## Work item:
Repeat all of the entries, please, keeping each line exact.

-- Data shown follows --

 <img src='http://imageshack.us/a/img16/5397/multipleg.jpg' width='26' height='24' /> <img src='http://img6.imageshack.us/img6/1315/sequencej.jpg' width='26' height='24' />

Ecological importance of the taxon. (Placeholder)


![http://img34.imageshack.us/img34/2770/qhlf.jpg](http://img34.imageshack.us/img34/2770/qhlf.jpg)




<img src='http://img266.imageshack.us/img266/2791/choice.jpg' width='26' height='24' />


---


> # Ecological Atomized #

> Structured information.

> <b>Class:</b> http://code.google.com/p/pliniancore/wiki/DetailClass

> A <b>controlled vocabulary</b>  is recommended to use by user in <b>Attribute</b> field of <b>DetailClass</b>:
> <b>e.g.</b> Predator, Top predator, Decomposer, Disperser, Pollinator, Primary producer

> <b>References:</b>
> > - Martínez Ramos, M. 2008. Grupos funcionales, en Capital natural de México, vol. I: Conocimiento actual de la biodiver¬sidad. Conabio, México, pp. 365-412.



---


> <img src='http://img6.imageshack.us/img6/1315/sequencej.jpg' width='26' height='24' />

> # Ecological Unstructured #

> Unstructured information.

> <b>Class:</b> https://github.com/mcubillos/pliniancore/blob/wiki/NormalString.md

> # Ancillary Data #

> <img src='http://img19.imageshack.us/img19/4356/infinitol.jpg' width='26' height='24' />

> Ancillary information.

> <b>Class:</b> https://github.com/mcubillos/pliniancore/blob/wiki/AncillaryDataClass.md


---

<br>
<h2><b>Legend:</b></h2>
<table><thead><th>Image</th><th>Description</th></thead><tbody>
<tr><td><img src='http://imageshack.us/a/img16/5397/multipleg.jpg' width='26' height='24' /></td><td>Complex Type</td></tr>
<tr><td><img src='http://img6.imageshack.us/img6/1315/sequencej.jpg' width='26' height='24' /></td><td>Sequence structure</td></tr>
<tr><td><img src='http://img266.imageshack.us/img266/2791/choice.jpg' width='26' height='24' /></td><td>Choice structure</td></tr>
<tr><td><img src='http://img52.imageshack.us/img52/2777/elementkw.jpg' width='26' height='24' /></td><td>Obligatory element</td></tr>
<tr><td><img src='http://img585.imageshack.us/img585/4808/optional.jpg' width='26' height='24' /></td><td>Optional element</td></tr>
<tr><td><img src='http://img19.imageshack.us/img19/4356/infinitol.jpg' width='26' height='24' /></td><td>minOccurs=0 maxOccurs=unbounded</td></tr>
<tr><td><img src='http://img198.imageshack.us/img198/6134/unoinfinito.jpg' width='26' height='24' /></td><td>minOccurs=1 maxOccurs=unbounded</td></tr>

-- Data shown concluded --

## Expected answer:
 <img src='http://imageshack.us/a/img16/5397/multipleg.jpg' width='26' height='24' /> <img src='http://img6.imageshack.us/img6/1315/sequencej.jpg' width='26' height='24' />

Ecological importance of the taxon. (Placeholder)


![http://img34.imageshack.us/img34/2770/qhlf.jpg](http://img34.imageshack.us/img34/2770/qhlf.jpg)




<img src='http://img266.imageshack.us/img266/2791/choice.jpg' width='26' height='24' />


---


> # Ecological Atomized #

> Structured information.

> <b>Class:</b> http://code.google.com/p/pliniancore/wiki/DetailClass

> A <b>controlled vocabulary</b>  is recommended to use by user in <b>Attribute</b> field of <b>DetailClass</b>:
> <b>e.g.</b> Predator, Top predator, Decomposer, Disperser, Pollinator, Primary producer

> <b>References:</b>
> > - Martínez Ramos, M. 2008. Grupos funcionales, en Capital natural de México, vol. I: Conocimiento actual de la biodiver¬sidad. Conabio, México, pp. 365-412.



---


> <img src='http://img6.imageshack.us/img6/1315/sequencej.jpg' width='26' height='24' />

> # Ecological Unstructured #

> Unstructured information.

> <b>Class:</b> https://github.com/mcubillos/pliniancore/blob/wiki/NormalString.md

> # Ancillary Data #

> <img src='http://img19.imageshack.us/img19/4356/infinitol.jpg' width='26' height='24' />

> Ancillary information.

> <b>Class:</b> https://github.com/mcubillos/pliniancore/blob/wiki/AncillaryDataClass.md


---

<br>
<h2><b>Legend:</b></h2>
<table><thead><th>Image</th><th>Description</th></thead><tbody>
<tr><td><img src='http://imageshack.us/a/img16/5397/multipleg.jpg' width='26' height='24' /></td><td>Complex Type</td></tr>
<tr><td><img src='http://img6.imageshack.us/img6/1315/sequencej.jpg' width='26' height='24' /></td><td>Sequence structure</td></tr>
<tr><td><img src='http://img266.imageshack.us/img266/2791/choice.jpg' width='26' height='24' /></td><td>Choice structure</td></tr>
<tr><td><img src='http://img52.imageshack.us/img52/2777/elementkw.jpg' width='26' height='24' /></td><td>Obligatory element</td></tr>
<tr><td><img src='http://img585.imageshack.us/img585/4808/optional.jpg' width='26' height='24' /></td><td>Optional element</td></tr>
<tr><td><img src='http://img19.imageshack.us/img19/4356/infinitol.jpg' width='26' height='24' /></td><td>minOccurs=0 maxOccurs=unbounded</td></tr>
<tr><td><img src='http://img198.imageshack.us/img198/6134/unoinfinito.jpg' width='26' height='24' /></td><td>minOccurs=1 maxOccurs=unbounded</td></tr>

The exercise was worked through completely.